Task brief: Give every entry below again, exactly as written, and skip the images.

Records from a dataset:
◇ ◇ ◇ ◇ ◇

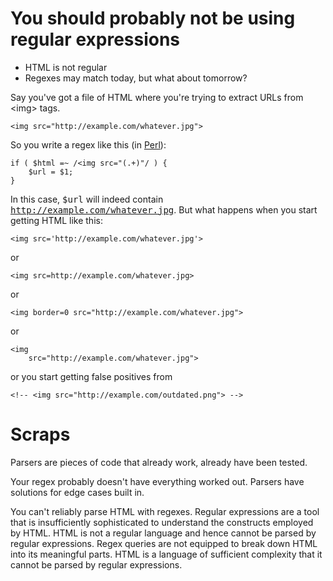 # You should probably not be using regular expressions

* HTML is not regular
* Regexes may match today, but what about tomorrow?

Say you've got a file of HTML where you're trying to extract URLs from
&lt;img&gt; tags.

    <img src="http://example.com/whatever.jpg">

So you write a regex like this (in [Perl](/perl.html)):

    if ( $html =~ /<img src="(.+)"/ ) {
        $url = $1;
    }

In this case, <tt>$url</tt> will indeed contain
<tt>http://example.com/whatever.jpg</tt>.  But what happens when
you start getting HTML like this:

    <img src='http://example.com/whatever.jpg'>

or

    <img src=http://example.com/whatever.jpg>

or

    <img border=0 src="http://example.com/whatever.jpg">

or

    <img
        src="http://example.com/whatever.jpg">

or you start getting false positives from

    <!-- <img src="http://example.com/outdated.png"> -->

# Scraps

Parsers are pieces of code that already work, already have been tested.

Your regex probably doesn't have everything worked out.
Parsers have solutions for edge cases built in.

You can't reliably parse HTML with regexes.  Regular expressions are a
tool that is insufficiently sophisticated to understand the constructs
employed by HTML. HTML is not a regular language and hence cannot be
parsed by regular expressions. Regex queries are not equipped to break
down HTML into its meaningful parts.  HTML is a language of sufficient
complexity that it cannot be parsed by regular expressions.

◇ ◇ ◇ ◇ ◇

Answer space:
 # You should probably not be using regular expressions

* HTML is not regular
* Regexes may match today, but what about tomorrow?

Say you've got a file of HTML where you're trying to extract URLs from
&lt;img&gt; tags.

    <img src="http://example.com/whatever.jpg">

So you write a regex like this (in [Perl](/perl.html)):

    if ( $html =~ /<img src="(.+)"/ ) {
        $url = $1;
    }

In this case, <tt>$url</tt> will indeed contain
<tt>http://example.com/whatever.jpg</tt>.  But what happens when
you start getting HTML like this:

    <img src='http://example.com/whatever.jpg'>

or

    <img src=http://example.com/whatever.jpg>

or

    <img border=0 src="http://example.com/whatever.jpg">

or

    <img
        src="http://example.com/whatever.jpg">

or you start getting false positives from

    <!-- <img src="http://example.com/outdated.png"> -->

# Scraps

Parsers are pieces of code that already work, already have been tested.

Your regex probably doesn't have everything worked out.
Parsers have solutions for edge cases built in.

You can't reliably parse HTML with regexes.  Regular expressions are a
tool that is insufficiently sophisticated to understand the constructs
employed by HTML. HTML is not a regular language and hence cannot be
parsed by regular expressions. Regex queries are not equipped to break
down HTML into its meaningful parts.  HTML is a language of sufficient
complexity that it cannot be parsed by regular expressions.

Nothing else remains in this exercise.